I have been the recipient of my Lord's indescribable comfort when I was in danger.
I would have preferred to be shielded from pain,..but I guess that's not always an option for us.
So.
He makes the pain bearable and then promises us that He will also redeem it.
I'm looking forward to the whole redemption thing.
I guess that will have to all happen in Heaven, 'cause I'm worldly, selfish and carnal enough to prefer Jae's life to the things I've learned.

Is that heresy?
Do I really mean that?
Maybe.
Maybe not.

I love God with everything I am.
In fact,..I think about Him so much that I sometimes feel like a Christian "fanatic".

Thank goodness He knows my thoughts.
Thank goodness He doesn't have to read about my thoughts here.
He doesn't get offended when I can't explain His ways.
He loves me.

Psalm 34:18 says "If your heart is broken, you'll find God right there."
(The Message)

Tuesday, October 7, 2008

God's Is Always For Me

Always?
God is ALWAYS operating in my best interest?

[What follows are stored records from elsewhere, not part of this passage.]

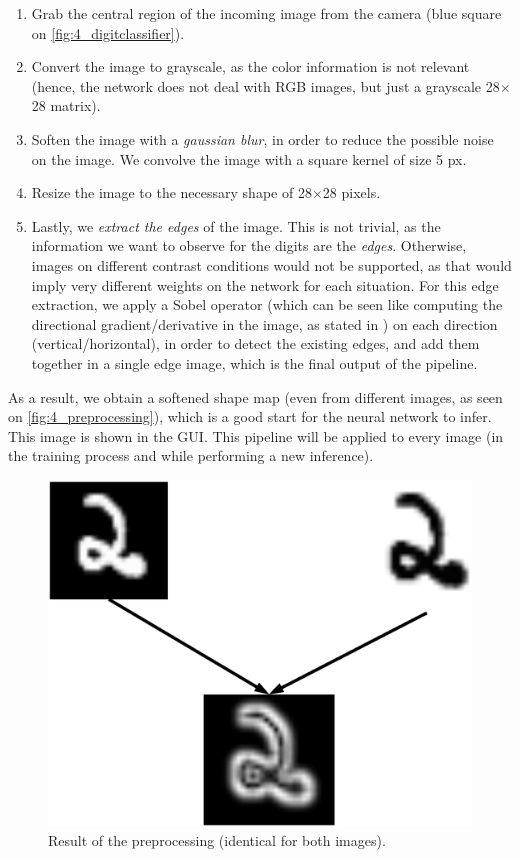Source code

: 		\begin{enumerate}
			\item Grab the central region of the incoming image from the camera (blue square on \autoref{fig:4_digitclassifier}).
			
			\item Convert the image to grayscale, as the color information is not relevant (hence, the network does not deal with RGB images, but just a grayscale 28$\times$28 matrix).
			
			\item Soften the image with a \emph{gaussian blur}, in order to reduce the possible noise on the image. We convolve the image with a square kernel of size 5 px.
			
			\item Resize the image to the necessary shape of 28$\times$28 pixels.
			
			\item Lastly, we \emph{extract the edges} of the image. This is not trivial, as the information we want to observe for the digits are the \emph{edges}. Otherwise, images on different contrast conditions would not be supported, as that would imply very different weights on the network for each situation. For this edge extraction, we apply a Sobel operator (which can be seen like computing the directional gradient/derivative in the image, as stated in \cite{sobel}) on each direction (vertical/horizontal), in order to detect the existing edges, and add them together in a single edge image, which is the final output of the pipeline.
		\end{enumerate}
		
		As a result, we obtain a softened shape map (even from different images, as seen on \autoref{fig:4_preprocessing}), which is a good start for the neural network to infer. This image is  shown in the GUI. This pipeline will be applied to every image (in the training process and while performing a new inference).
		
		\begin{figure}[h]
			\centering
			\includegraphics[width=5in]{images/digits_preprocessing}
			\caption{Result of the preprocessing (identical for both images).}
			\label{fig:4_preprocessing}
		\end{figure}

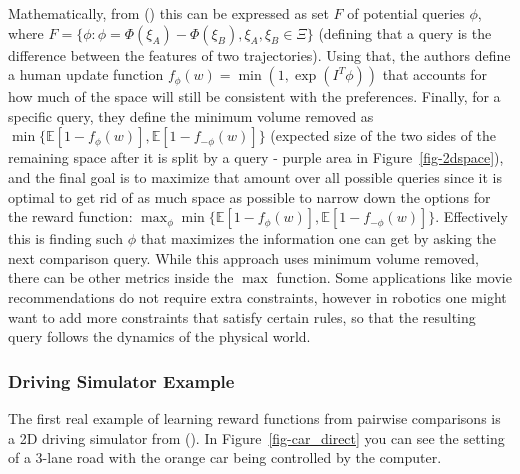 \documentclass[
  letterpaper,
  numbers=noenddot,
  DIV=11]{scrreprt}
\theoremstyle{definition}
\theoremstyle{plain}
\theoremstyle{plain}
\theoremstyle{remark}
\begin{document}
Mathematically, from () this can be expressed as set \(F\) of potential queries \(\phi\),
where
\(F = \{\phi: \phi = \Phi(\xi_A) - \Phi(\xi_B), \xi_A, \xi_B \in \Xi\}\)
(defining that a query is the difference between the features of two
trajectories). Using that, the authors define a human update function
\(f_{\phi}(w) = \min(1, \exp(I^T\phi))\) that accounts for how much of
the space will still be consistent with the preferences. Finally, for a
specific query, they define the minimum volume removed as
\(\min\{\mathbb{E}[1 - f_{\phi}(w)], \mathbb{E}[1 - f_{-\phi}(w)]\}\)
(expected size of the two sides of the remaining space after it is split
by a query - purple area in Figure~\ref{fig-2dspace}), and the final
goal is to maximize that amount over all possible queries since it is
optimal to get rid of as much space as possible to narrow down the
options for the reward function:
\(\max_{\phi} \min\{ \mathbb{E}[1 - f_{\phi}(w)], \mathbb{E}[1 - f_{-\phi}(w)]\}\).
Effectively this is finding such \(\phi\) that maximizes the information
one can get by asking the next comparison query. While this approach
uses minimum volume removed, there can be other metrics inside the
\(\max\) function. Some applications like movie recommendations do not
require extra constraints, however in robotics one might want to add
more constraints that satisfy certain rules, so that the resulting query
follows the dynamics of the physical world.

\subsubsection*{Driving Simulator
Example}\label{driving-simulator-example}

The first real example of learning reward functions from pairwise
comparisons is a 2D driving simulator from
(). In
Figure~\ref{fig-car_direct} you can see the setting of a 3-lane road
with the orange car being controlled by the computer.
\end{document}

I've been studying this week about how He never (never ever never) puts us in a situation which we can not "win".
Really?

So if I am defeated, did I choose it?

I tend to gauge my success on the circumstances that I find myself in.
Meaning,..when things are good, God is pleased with me and blessing me.
If that's true, then the natural assumption is that when things are rough, I am being punished or disciplined.

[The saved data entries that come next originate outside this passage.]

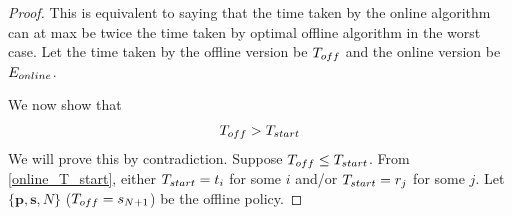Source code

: \begin{proof}
This is equivalent to saying that the time taken by the online algorithm can at max be twice the time taken by optimal offline algorithm in the worst case. Let the time taken by the offline version be $T_{\mbox{\scriptsize{off}}}$ and the online version be $E_{\mbox{\scriptsize{online}}}$. 

We now show that 
\begin{align}
T_{\mbox{\scriptsize{off}}} > T_{\mbox{\scriptsize{start}}}
\label{online_time}
\end{align}
We will prove this by contradiction. Suppose $T_{\mbox{\scriptsize{off}}}\le T_{\mbox{\scriptsize{start}}}$. From \eqref{online_T_start}, either $T_{\mbox{\scriptsize{start}}}=t_i$ for some $i$ and/or $T_{\mbox{\scriptsize{start}}}=r_j$ for some $j$. Let $\{\textbf{p},\textbf{s},N\}$ ($T_{\mbox{\scriptsize{off}}}=s_{N+1}$) be the offline policy.


\end{proof}
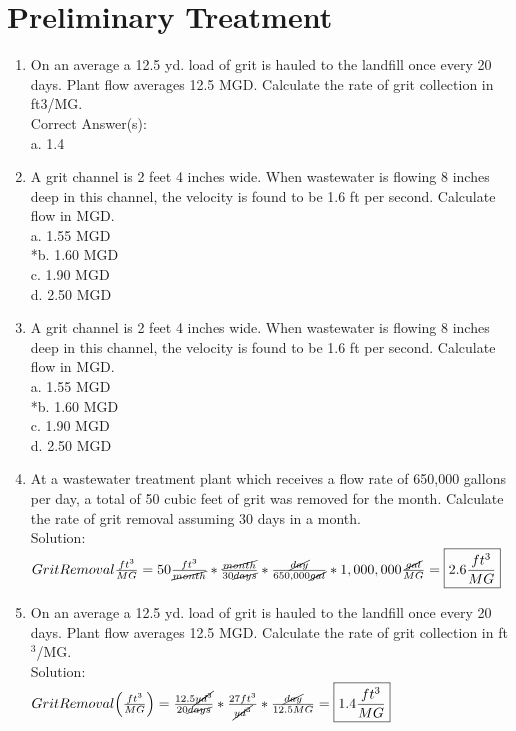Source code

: \section*{Preliminary Treatment} 
\begin{enumerate}
\item On an average a 12.5 yd. load of grit is hauled to the landfill once every 20 days. Plant flow averages 12.5 MGD. Calculate the rate of grit collection in ft3/MG. \\

Correct Answer(s):\\
a. 1.4

\vspace{0.4cm}
\item A grit channel is 2 feet 4 inches wide. When wastewater is flowing 8 inches deep in this channel, the velocity is found to be 1.6 ft per second. Calculate flow in MGD. \\

a. 1.55 MGD \\
*b. 1.60 MGD \\
c. 1.90 MGD \\
d. 2.50 MGD 

\vspace{0.4cm}
\item A grit channel is 2 feet 4 inches wide. When wastewater is flowing 8 inches deep in this channel, the velocity is found to be 1.6 ft per second. Calculate flow in MGD. \\

a. 1.55 MGD \\
*b. 1.60 MGD \\
c. 1.90 MGD \\
d. 2.50 MGD 



\vspace{0.4cm}
\item At a wastewater treatment plant which receives a flow rate of 650,000 gallons per day, a total of 50 cubic feet of grit was removed for the month. Calculate the rate of grit removal assuming 30 days in a month.\\
Solution:\\
$Grit Removal\frac{ft^3}{MG}=50\frac{ft^3}{ \cancel{month}}*\frac{\cancel{month}}{30\cancel{days}}*\frac{\cancel{day}}{650,000\cancel{gal}}*1,000,000\frac{\cancel{gal}}{MG}=\boxed{2.6\frac{ft^3}{MG}}$

\vspace{0.4cm}
\item On an average a 12.5 yd. load of grit is hauled to the landfill once every 20 days. Plant flow averages 12.5 MGD. Calculate the rate of grit collection in ft$^3$/MG.\\
Solution:\\
$Grit Removal\Big(\frac{ft^3}{MG}\Big)=\frac{12.5\cancel{yd^3}}{ 20\cancel{days}}*\frac{27ft^3}{ \cancel{yd^3}}*\frac{\cancel{day}}{12.5MG}=\boxed{1.4\frac{ft^3}{MG}}$


\end{enumerate}
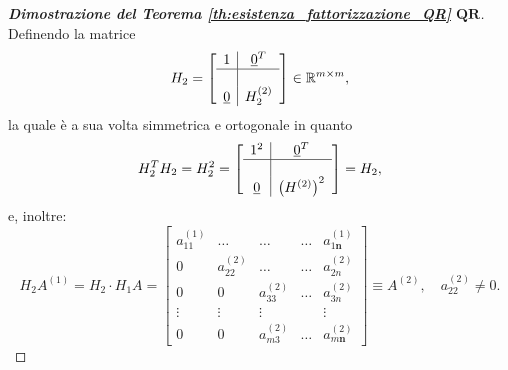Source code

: \begin{proof}[\textbf{Dimostrazione del Teorema \ref{th:esistenza_fattorizzazione_QR}} $\boldsymbol{QR}$]
    Definendo la matrice
    \begin{equation*}
        H_2 = 
        \left[\begin{array}{c|c}
            1 & \uline 0^T \\
            \hline\\
            \uline 0 & H_2^{(2)}
        \end{array}\right]\in\mathbb R^{m\times m},
    \end{equation*}
    la quale è a sua volta simmetrica e ortogonale in quanto
    \begin{equation*}
        H_2^TH_2=H_2^2=
        \left[\begin{array}{c|c}
            1^2 & \uline 0^T \\
            \hline\\
            \uline 0 & \left(H^{(2)}\right)^2
        \end{array}\right] = H_2,
    \end{equation*}
    e, inoltre:
    \begin{equation*}
        H_2A^{(1)} = H_2\cdot H_1 A =
        \begin{bmatrix}
            a_{11}^{(1)} &\hdots & \hdots & \hdots & a_{1\boldsymbol n}^{(1)}\\
            0 & a_{22}^{(2)} & \hdots & \hdots & a_{2n}^{(2)}\\
            0 & 0 & a_{33}^{(2)} & \hdots & a_{3n}^{(2)}\\
            \vdots & \vdots & \vdots & & \vdots\\
            0 & 0 & a_{m3}^{(2)} & \hdots & a_{m\boldsymbol n}^{(2)}
        \end{bmatrix}\equiv A^{(2)}, \quad a_{22}^{(2)}\neq 0.
    \end{equation*}
    

\end{proof}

I've been reminded this week that God does not just tolerate me.
He adores me as if I am His only beloved child.
My affection for my girls is indescribable. I am always rooting for them. I would never on my worst day, wish pain or failure into their lives.

How much more does God love me?

OK I'll agree.
He always operates for my best interest.
It's settled then.

But here's the rub:
(not settled after all :)
The methods He has used to bring me closer to Him are too painful.
I may cry for a deeper walk with God, but I am terrified of the classroom.
Save me from the lessons!

How about Jae?
Was He all out FOR her that afternoon?
Was that His plan all along for the ending of her life?

How long,O Lord, must I wrestle with my thoughts? (Psalms something)

John 13:7 says "Some of the stuff that's happening in your life, you just can't know about. However, I'll show you all about it when you get to Heaven." (NBV New Becky version)

God's always for me.
wrestle wrestle
God's always for me.
wrestle wrestle
God's always for me.
wrestle wrestle

Saturday, October 4, 2008

October Inventory

A song which recently captured my attention
is Brooklyn Tabernacle Choir's rendition of "I will lift up my eyes to the hills". If I were ever given a wish from the "Make a wish" foundation,..it just might be to sing with that group of brothers and sisters.

A thought for this day
is from Beth Moore. She says:
"I'd like to suggest that an entire chain reaction begins with our eyes and ultimately affects our heart, souls and minds. Where we look---where we genuinely fasten our gaze---amid continual life challenges has a tremendous impact on how we feel".
(Now I know why I feel so good when I pass Shipley Donuts)

My current project is
Getting my in-laws house across the street ready to live in. These sweet family members of mine are way to old to have to "start over". Every project associated with the move completely overwhelms them. They have gone back to Mississippi for two weeks and I hope to have their house very livable by the time they get back here,..their new home.

I am presently studying
Beth Moore's "Stepping Up" bible study. There are approximately 18 ladies in my church group doing this with me and I have to tell ya,...this study is unbelievable. It is about the Psalms of Ascents" which covers chapters 120-135 of Psalms.

I am frustrated with
my lack of wheels. We're trying to keep our Mazda going in spite of it's mileage (165,000). It's in the shop with "issues".

I am procrastinating
cleaning my house.

I am glad
that Casey's home. She wanted to be with us for Jae's birthday.
I'm also glad that Jae's birthday is over. It was a hard and heavy day for my little heart.

I have been encouraged
by having so many of my friends and family join me in this blog adventure. Never did I ever anticipate it being such a fun way to fellowship!